Extracted information: Begin

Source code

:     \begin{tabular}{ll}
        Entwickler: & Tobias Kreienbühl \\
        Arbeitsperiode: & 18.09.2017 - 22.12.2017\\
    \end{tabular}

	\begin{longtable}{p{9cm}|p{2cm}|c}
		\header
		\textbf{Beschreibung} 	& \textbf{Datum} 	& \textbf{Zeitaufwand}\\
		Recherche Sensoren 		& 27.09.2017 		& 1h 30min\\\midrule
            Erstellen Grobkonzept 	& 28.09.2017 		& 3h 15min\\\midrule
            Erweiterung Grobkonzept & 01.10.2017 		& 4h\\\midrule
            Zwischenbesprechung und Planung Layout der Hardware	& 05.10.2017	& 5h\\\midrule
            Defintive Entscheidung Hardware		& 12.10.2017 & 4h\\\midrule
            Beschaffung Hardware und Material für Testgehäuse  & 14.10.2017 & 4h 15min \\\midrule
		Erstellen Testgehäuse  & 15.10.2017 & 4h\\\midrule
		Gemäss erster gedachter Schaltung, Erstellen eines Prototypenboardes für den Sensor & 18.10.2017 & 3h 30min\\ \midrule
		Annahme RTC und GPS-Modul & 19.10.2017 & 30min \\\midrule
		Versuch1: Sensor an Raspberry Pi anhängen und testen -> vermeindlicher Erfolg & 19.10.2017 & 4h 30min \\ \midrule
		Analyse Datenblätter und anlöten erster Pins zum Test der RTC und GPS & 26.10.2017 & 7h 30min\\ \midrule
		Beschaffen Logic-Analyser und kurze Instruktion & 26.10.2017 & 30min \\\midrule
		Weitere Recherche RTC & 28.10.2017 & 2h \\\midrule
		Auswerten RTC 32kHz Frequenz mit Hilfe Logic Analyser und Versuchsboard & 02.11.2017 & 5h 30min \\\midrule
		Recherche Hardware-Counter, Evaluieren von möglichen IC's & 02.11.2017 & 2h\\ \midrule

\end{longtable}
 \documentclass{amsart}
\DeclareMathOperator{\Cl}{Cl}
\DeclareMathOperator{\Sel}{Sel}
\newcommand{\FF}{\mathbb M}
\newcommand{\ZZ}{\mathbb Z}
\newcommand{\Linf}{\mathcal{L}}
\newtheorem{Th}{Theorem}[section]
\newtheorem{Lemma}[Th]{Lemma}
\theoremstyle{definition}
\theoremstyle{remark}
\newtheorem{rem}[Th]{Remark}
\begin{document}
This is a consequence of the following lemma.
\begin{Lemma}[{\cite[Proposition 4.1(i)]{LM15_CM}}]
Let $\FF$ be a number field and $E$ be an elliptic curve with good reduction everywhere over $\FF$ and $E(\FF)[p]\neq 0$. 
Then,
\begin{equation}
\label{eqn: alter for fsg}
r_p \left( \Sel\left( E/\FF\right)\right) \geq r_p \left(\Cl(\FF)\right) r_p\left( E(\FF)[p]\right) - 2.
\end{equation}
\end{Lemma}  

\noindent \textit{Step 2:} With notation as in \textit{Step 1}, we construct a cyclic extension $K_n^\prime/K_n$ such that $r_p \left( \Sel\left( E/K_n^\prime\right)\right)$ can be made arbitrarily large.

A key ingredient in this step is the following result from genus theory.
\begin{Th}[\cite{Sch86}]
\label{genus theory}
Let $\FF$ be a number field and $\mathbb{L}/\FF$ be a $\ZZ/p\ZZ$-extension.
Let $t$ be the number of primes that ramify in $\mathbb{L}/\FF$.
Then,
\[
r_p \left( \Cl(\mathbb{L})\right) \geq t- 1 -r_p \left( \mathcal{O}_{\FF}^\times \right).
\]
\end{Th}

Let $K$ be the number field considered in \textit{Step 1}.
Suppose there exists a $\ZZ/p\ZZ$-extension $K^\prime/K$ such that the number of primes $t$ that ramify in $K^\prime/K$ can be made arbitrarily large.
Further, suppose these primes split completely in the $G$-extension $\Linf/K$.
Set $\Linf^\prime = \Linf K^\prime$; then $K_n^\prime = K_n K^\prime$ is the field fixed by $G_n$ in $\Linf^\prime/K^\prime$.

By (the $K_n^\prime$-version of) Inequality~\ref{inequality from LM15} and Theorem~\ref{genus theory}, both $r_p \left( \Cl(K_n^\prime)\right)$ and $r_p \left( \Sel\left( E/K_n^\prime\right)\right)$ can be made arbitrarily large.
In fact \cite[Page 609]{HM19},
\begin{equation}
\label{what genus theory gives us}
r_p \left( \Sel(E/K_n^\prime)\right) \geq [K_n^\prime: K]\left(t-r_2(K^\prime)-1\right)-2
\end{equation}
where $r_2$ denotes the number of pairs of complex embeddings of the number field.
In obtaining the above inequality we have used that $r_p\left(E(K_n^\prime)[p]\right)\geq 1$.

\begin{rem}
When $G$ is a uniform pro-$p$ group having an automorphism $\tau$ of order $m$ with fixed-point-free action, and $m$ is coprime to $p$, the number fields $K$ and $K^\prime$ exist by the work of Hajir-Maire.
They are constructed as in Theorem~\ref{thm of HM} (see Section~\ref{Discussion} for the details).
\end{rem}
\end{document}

Extracted information: End

■ **Activity**
Find and copy each line of the data where "ramify" is present.

■ **Result of this task**
Let $t$ be the number of primes that ramify in $\mathbb{L}/\FF$.
Suppose there exists a $\ZZ/p\ZZ$-extension $K^\prime/K$ such that the number of primes $t$ that ramify in $K^\prime/K$ can be made arbitrarily large.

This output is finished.